Mark Klett, Around Toroweap Point, just before and after sundown, beginning and ending with views used by J.K. Hillers, over 100 years ago, Grand Canyon, 1986

America's continuing love affair with the camera can be traced through the Smithsonian American Art Museum's collection, which ranges from early daguerreotypes to contemporary digital works. In 1983, the museum began to seriously collect photography. That year, more than 1,800 photographs were transferred to the museum from the National Endowment for the Arts. The collection includes works by Mathew B. Brady, Edward S. Curtis, Timothy H. O'Sullivan, Berenice Abbott, Ansel Adams, Diane Arbus, Tina Barney, Imogen Cunningham, Roy DeCarava, William Christenberry, William Eggleston, Walker Evans, Jan Groover, Alfredo Jaar, Sally Mann, Richard Misrach, Aaron Siskind, and Trevor Paglen. The photography collection also documents America's changing relationship with the landscape, from sublime shots of the West in the 1860s through contemporary images revealing environmental concerns.

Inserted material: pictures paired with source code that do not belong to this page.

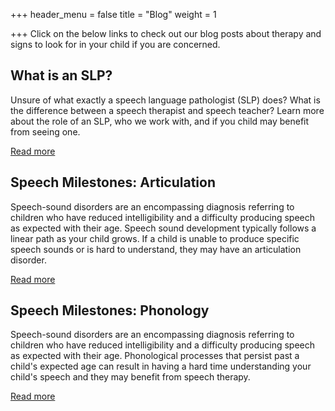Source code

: +++
header_menu = false
title = "Blog"
weight = 1

+++
Click on the below links to check out our blog posts about therapy and signs to look for in your child if you are concerned.

## What is an SLP?

Unsure of what exactly a speech language pathologist (SLP) does? What is the difference between a speech therapist and speech teacher? Learn more about the role of an SLP, who we work with, and if you child may benefit from seeing one.

[Read more](/slp-role)

## Speech Milestones: Articulation

Speech-sound disorders are an encompassing diagnosis referring to children who have reduced intelligibility and a difficulty producing speech as expected with their age. Speech sound development typically follows a linear path as your child grows. If a child is unable to produce specific speech sounds or is hard to understand, they may have an articulation disorder.

[Read more](/artic)

## Speech Milestones: Phonology

Speech-sound disorders are an encompassing diagnosis referring to children who have reduced intelligibility and a difficulty producing speech as expected with their age. Phonological processes that persist past a child's expected age can result in having a hard time understanding your child's speech and they may benefit from speech therapy.

[Read more](/phonology-development)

Highlights from this pioneering collection are featured in the 2013 exhibition A Democracy of Images: Photographs from the Smithsonian American Art Museum. Recent major acquisitions include more than 1,000 photographs from Lee Friedlander's The American Monument series, and gifts of 100 photographs by Irving Penn, and seventy-eight photographs by Annie Leibovitz from her series Pilgrimage.